/---
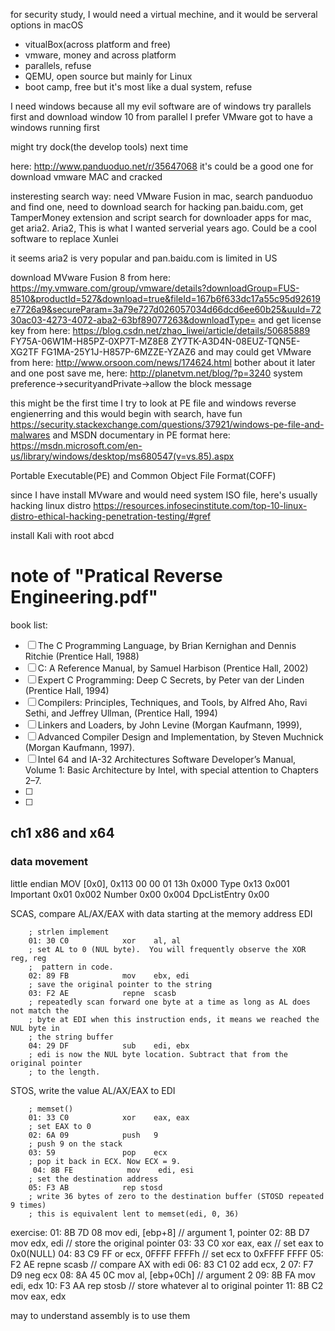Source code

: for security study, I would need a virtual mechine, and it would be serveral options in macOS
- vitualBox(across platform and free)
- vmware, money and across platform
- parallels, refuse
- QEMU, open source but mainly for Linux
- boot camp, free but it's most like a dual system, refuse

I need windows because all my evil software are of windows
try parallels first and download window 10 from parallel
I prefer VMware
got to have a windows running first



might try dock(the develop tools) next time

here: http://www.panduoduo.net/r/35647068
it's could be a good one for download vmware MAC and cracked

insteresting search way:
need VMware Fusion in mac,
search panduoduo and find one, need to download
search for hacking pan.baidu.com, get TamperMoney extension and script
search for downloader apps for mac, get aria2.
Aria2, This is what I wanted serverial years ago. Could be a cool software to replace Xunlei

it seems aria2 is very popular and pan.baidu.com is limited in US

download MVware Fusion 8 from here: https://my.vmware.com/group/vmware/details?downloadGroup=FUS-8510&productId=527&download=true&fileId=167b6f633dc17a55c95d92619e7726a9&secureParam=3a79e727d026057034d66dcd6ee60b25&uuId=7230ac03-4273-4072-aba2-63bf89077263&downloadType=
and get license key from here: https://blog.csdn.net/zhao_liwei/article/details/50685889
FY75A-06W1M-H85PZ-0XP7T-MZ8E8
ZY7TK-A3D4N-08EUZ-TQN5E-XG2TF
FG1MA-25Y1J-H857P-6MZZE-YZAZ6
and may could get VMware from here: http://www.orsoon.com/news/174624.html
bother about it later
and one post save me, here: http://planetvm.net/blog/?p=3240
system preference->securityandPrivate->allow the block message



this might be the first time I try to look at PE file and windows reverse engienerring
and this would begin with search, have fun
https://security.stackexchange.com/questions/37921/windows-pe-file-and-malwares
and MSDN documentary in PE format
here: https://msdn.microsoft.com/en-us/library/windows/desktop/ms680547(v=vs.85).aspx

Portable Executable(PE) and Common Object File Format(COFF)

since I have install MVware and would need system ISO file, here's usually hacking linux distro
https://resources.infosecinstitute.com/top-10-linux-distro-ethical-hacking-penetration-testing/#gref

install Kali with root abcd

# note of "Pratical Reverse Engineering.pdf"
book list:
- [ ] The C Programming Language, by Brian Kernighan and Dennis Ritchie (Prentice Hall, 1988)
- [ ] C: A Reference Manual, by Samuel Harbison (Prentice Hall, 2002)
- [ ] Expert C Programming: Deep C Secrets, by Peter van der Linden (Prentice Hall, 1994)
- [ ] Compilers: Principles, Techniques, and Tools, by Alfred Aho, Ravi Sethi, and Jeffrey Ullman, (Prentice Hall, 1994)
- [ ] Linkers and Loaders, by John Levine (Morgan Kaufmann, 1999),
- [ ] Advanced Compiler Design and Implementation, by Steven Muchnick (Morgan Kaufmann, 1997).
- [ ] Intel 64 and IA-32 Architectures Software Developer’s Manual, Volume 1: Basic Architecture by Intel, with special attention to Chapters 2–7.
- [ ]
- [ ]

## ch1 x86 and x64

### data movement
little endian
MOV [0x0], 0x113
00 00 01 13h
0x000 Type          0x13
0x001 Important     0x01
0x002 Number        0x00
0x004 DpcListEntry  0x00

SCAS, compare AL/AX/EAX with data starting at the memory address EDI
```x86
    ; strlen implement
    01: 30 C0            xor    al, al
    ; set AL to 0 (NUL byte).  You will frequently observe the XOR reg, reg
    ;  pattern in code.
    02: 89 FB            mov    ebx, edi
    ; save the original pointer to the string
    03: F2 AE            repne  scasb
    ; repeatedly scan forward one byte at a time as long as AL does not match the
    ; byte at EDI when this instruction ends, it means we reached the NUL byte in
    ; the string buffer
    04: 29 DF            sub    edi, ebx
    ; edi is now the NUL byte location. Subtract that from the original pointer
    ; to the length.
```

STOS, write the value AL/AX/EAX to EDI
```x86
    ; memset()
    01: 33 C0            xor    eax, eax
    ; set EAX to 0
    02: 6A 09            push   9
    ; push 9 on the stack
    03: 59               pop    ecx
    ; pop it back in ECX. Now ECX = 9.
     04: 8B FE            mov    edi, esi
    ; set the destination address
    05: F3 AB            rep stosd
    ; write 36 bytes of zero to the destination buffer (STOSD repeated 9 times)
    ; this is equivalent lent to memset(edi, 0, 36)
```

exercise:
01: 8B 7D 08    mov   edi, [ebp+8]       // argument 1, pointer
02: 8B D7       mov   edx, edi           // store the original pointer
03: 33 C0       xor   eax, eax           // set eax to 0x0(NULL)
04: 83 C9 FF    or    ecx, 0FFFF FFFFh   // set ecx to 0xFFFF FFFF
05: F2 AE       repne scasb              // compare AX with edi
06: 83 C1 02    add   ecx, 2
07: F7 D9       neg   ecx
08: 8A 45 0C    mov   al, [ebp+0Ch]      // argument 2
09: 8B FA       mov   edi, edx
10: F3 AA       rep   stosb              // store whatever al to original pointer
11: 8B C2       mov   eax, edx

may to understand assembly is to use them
\---
Repeat the data in full, exactly as it stands, but drop every picture.

Source code

: for security study, I would need a virtual mechine, and it would be serveral options in macOS
- vitualBox(across platform and free)
- vmware, money and across platform
- parallels, refuse
- QEMU, open source but mainly for Linux
- boot camp, free but it's most like a dual system, refuse

I need windows because all my evil software are of windows
try parallels first and download window 10 from parallel
I prefer VMware
got to have a windows running first



might try dock(the develop tools) next time

here: http://www.panduoduo.net/r/35647068
it's could be a good one for download vmware MAC and cracked

insteresting search way:
need VMware Fusion in mac,
search panduoduo and find one, need to download
search for hacking pan.baidu.com, get TamperMoney extension and script
search for downloader apps for mac, get aria2.
Aria2, This is what I wanted serverial years ago. Could be a cool software to replace Xunlei

it seems aria2 is very popular and pan.baidu.com is limited in US

download MVware Fusion 8 from here: https://my.vmware.com/group/vmware/details?downloadGroup=FUS-8510&productId=527&download=true&fileId=167b6f633dc17a55c95d92619e7726a9&secureParam=3a79e727d026057034d66dcd6ee60b25&uuId=7230ac03-4273-4072-aba2-63bf89077263&downloadType=
and get license key from here: https://blog.csdn.net/zhao_liwei/article/details/50685889
FY75A-06W1M-H85PZ-0XP7T-MZ8E8
ZY7TK-A3D4N-08EUZ-TQN5E-XG2TF
FG1MA-25Y1J-H857P-6MZZE-YZAZ6
and may could get VMware from here: http://www.orsoon.com/news/174624.html
bother about it later
and one post save me, here: http://planetvm.net/blog/?p=3240
system preference->securityandPrivate->allow the block message



this might be the first time I try to look at PE file and windows reverse engienerring
and this would begin with search, have fun
https://security.stackexchange.com/questions/37921/windows-pe-file-and-malwares
and MSDN documentary in PE format
here: https://msdn.microsoft.com/en-us/library/windows/desktop/ms680547(v=vs.85).aspx

Portable Executable(PE) and Common Object File Format(COFF)

since I have install MVware and would need system ISO file, here's usually hacking linux distro
https://resources.infosecinstitute.com/top-10-linux-distro-ethical-hacking-penetration-testing/#gref

install Kali with root abcd

# note of "Pratical Reverse Engineering.pdf"
book list:
- [ ] The C Programming Language, by Brian Kernighan and Dennis Ritchie (Prentice Hall, 1988)
- [ ] C: A Reference Manual, by Samuel Harbison (Prentice Hall, 2002)
- [ ] Expert C Programming: Deep C Secrets, by Peter van der Linden (Prentice Hall, 1994)
- [ ] Compilers: Principles, Techniques, and Tools, by Alfred Aho, Ravi Sethi, and Jeffrey Ullman, (Prentice Hall, 1994)
- [ ] Linkers and Loaders, by John Levine (Morgan Kaufmann, 1999),
- [ ] Advanced Compiler Design and Implementation, by Steven Muchnick (Morgan Kaufmann, 1997).
- [ ] Intel 64 and IA-32 Architectures Software Developer’s Manual, Volume 1: Basic Architecture by Intel, with special attention to Chapters 2–7.
- [ ]
- [ ]

## ch1 x86 and x64

### data movement
little endian
MOV [0x0], 0x113
00 00 01 13h
0x000 Type          0x13
0x001 Important     0x01
0x002 Number        0x00
0x004 DpcListEntry  0x00

SCAS, compare AL/AX/EAX with data starting at the memory address EDI
```x86
    ; strlen implement
    01: 30 C0            xor    al, al
    ; set AL to 0 (NUL byte).  You will frequently observe the XOR reg, reg
    ;  pattern in code.
    02: 89 FB            mov    ebx, edi
    ; save the original pointer to the string
    03: F2 AE            repne  scasb
    ; repeatedly scan forward one byte at a time as long as AL does not match the
    ; byte at EDI when this instruction ends, it means we reached the NUL byte in
    ; the string buffer
    04: 29 DF            sub    edi, ebx
    ; edi is now the NUL byte location. Subtract that from the original pointer
    ; to the length.
```

STOS, write the value AL/AX/EAX to EDI
```x86
    ; memset()
    01: 33 C0            xor    eax, eax
    ; set EAX to 0
    02: 6A 09            push   9
    ; push 9 on the stack
    03: 59               pop    ecx
    ; pop it back in ECX. Now ECX = 9.
     04: 8B FE            mov    edi, esi
    ; set the destination address
    05: F3 AB            rep stosd
    ; write 36 bytes of zero to the destination buffer (STOSD repeated 9 times)
    ; this is equivalent lent to memset(edi, 0, 36)
```

exercise:
01: 8B 7D 08    mov   edi, [ebp+8]       // argument 1, pointer
02: 8B D7       mov   edx, edi           // store the original pointer
03: 33 C0       xor   eax, eax           // set eax to 0x0(NULL)
04: 83 C9 FF    or    ecx, 0FFFF FFFFh   // set ecx to 0xFFFF FFFF
05: F2 AE       repne scasb              // compare AX with edi
06: 83 C1 02    add   ecx, 2
07: F7 D9       neg   ecx
08: 8A 45 0C    mov   al, [ebp+0Ch]      // argument 2
09: 8B FA       mov   edi, edx
10: F3 AA       rep   stosb              // store whatever al to original pointer
11: 8B C2       mov   eax, edx

may to understand assembly is to use them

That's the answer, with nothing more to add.